Chrousos [19] suggests that symptoms in pain and fatigue syndromes (as fibromyalgia and CFS) could be due to unbalance between the immune reactions and the stress response, resulting in a “sickness syndrome” with fatigue, depression, social withdrawal, hyperalgesia, and “sickness behavior”.

In this pilot study, the mean diurnal cortisol curve in the end of the rehabilitation program, on day 22, shows a CAR close to previously reported normal value for CAR, 51% rise in cortisol in the first 30 minutes, as described by Pruessner et al. [3] and Wust et al. [27]. In contrast, a 186% rise in cortisol (CAR) was observed on the second day of the stay (Figure 1), which indicates a more dysregulated HPA axis function. Although not statistically significant it may be speculated that this change in the morning CAR could be related to the intervention. The lack of statistical significance could be due to the small number of participants in this pilot study, and the results could come out differently in a larger patient group.

It remains to be further explored in an extended study with a greater number of patients if a high CAR in a patient group like this is common in the start of rehabilitation, possibly due to high stress load and if a more normal value will be found after the rehabilitation program. If significant results are found, it could indicate an effect of the rehabilitation intervention on HPA axis regulation, cortisol diurnal curve, and morning rise in cortisol (CAR).

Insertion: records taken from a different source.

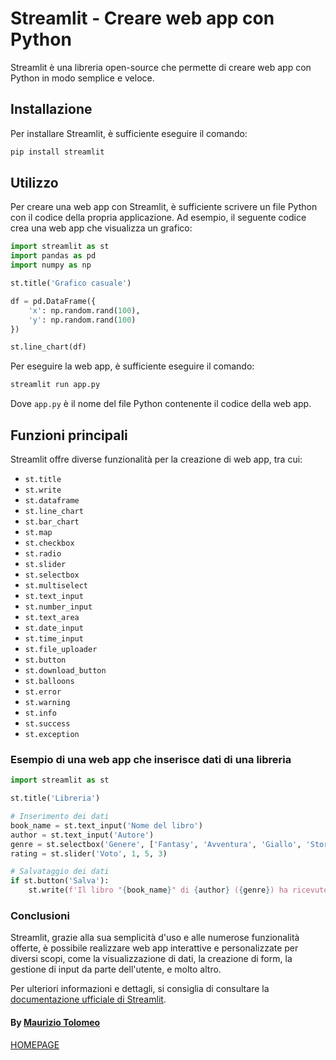 # Streamlit - Creare web app con Python

Streamlit è una libreria open-source che permette di creare web app con Python in modo semplice e veloce.

## Installazione

Per installare Streamlit, è sufficiente eseguire il comando:

```bash
pip install streamlit
```

## Utilizzo

Per creare una web app con Streamlit, è sufficiente scrivere un file Python con il codice della propria applicazione. Ad esempio, il seguente codice crea una web app che visualizza un grafico:

```python
import streamlit as st
import pandas as pd
import numpy as np

st.title('Grafico casuale')

df = pd.DataFrame({
    'x': np.random.rand(100),
    'y': np.random.rand(100)
})

st.line_chart(df)
```

Per eseguire la web app, è sufficiente eseguire il comando:

```bash
streamlit run app.py
```

Dove `app.py` è il nome del file Python contenente il codice della web app.

## Funzioni principali

Streamlit offre diverse funzionalità per la creazione di web app, tra cui:

- `st.title`
- `st.write`
- `st.dataframe`
- `st.line_chart`
- `st.bar_chart`
- `st.map`
- `st.checkbox`
- `st.radio`
- `st.slider`
- `st.selectbox`
- `st.multiselect`
- `st.text_input`
- `st.number_input`
- `st.text_area`
- `st.date_input`
- `st.time_input`
- `st.file_uploader`
- `st.button`
- `st.download_button`
- `st.balloons`
- `st.error`
- `st.warning`
- `st.info`
- `st.success`
- `st.exception`

### Esempio di una web app che inserisce dati di una libreria

```python
import streamlit as st

st.title('Libreria')

# Inserimento dei dati
book_name = st.text_input('Nome del libro')
author = st.text_input('Autore')
genre = st.selectbox('Genere', ['Fantasy', 'Avventura', 'Giallo', 'Storico'])
rating = st.slider('Voto', 1, 5, 3)

# Salvataggio dei dati
if st.button('Salva'):
    st.write(f'Il libro "{book_name}" di {author} ({genre}) ha ricevuto un voto di {rating}')
```

### Conclusioni

Streamlit, grazie alla sua semplicità d'uso e alle numerose funzionalità offerte, è possibile realizzare web app interattive e personalizzate per diversi scopi, come la visualizzazione di dati, la creazione di form, la gestione di input da parte dell'utente, e molto altro.

Per ulteriori informazioni e dettagli, si consiglia di consultare la [documentazione ufficiale di Streamlit](https://docs.streamlit.io/).

#### By [Maurizio Tolomeo](https://github.com/moris88)

[HOMEPAGE](https://moris88.github.io/formazione-python/)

An extended study could possibly contribute to a better understanding of the pathophysiology of complex and stress related disease as here addressed. In an extended study with a greater number of patients, it would be of importance to supply the study with measure of the diurnal cortisol rhythm some days or a week before arrival to the clinic, to avoid the possible confounding effect of HPA axis activation shortly after arrival. A control group with cortisol measures a few days before and after a 4-week vacation could be of interest, to compare cortisol rhythm in the patient group, with a group from the working population, and to compare effect of the rehabilitation program with a possible effect of ordinary vacation.

This study shows that it is fully possible to conduct a clinical study including cortisol measures in a rehabilitation clinic, even in a distant area. If change in cortisol morning rise (CAR) may be a useful parameter for effect of intervention in a rehabilitation clinic, remains to be tested in a larger population.

Conflict of Interests

The first author was employed at The Occupational Rehabilitation Centre in Rauland (AiR) as a chief physician at the time of the study.


This study was funded by means from The Occupational Rehabilitation Centre in Rauland (AiR), including wedges to the author and laboratory costs. The National Centre for Occupational Rehabilitation, a part of the Centre, contributed with costs to the research collaboration with Uni Helse Bergen.


Thanks are due to Holger Ursin, Uni Helse Bergen, for supporting the first idea to this study and thereby making it possible to be carried out. Thanks are due to Anette Harris, Uni Helse Bergen, for great help and support in planning the study and the design, with practical advice and statistical analysis. Thanks are due to the staff at the National Research Centre for the Working Environment, Copenhagen, Denmark, who has been responsible for chemical analysis of cortisol in saliva. Thanks are due to leaders and members of the staff at The Occupational Rehabilitation Centre in Rauland for their support to make this study possible. Thanks are due to Dag Bruusgaard and Bård Natvig, University of Oslo, who read an earlier version of this paper and encouraged our attempts to have it published. At last, thanks are due to patients at the rehabilitation centre for dedicated participation and for making it all right.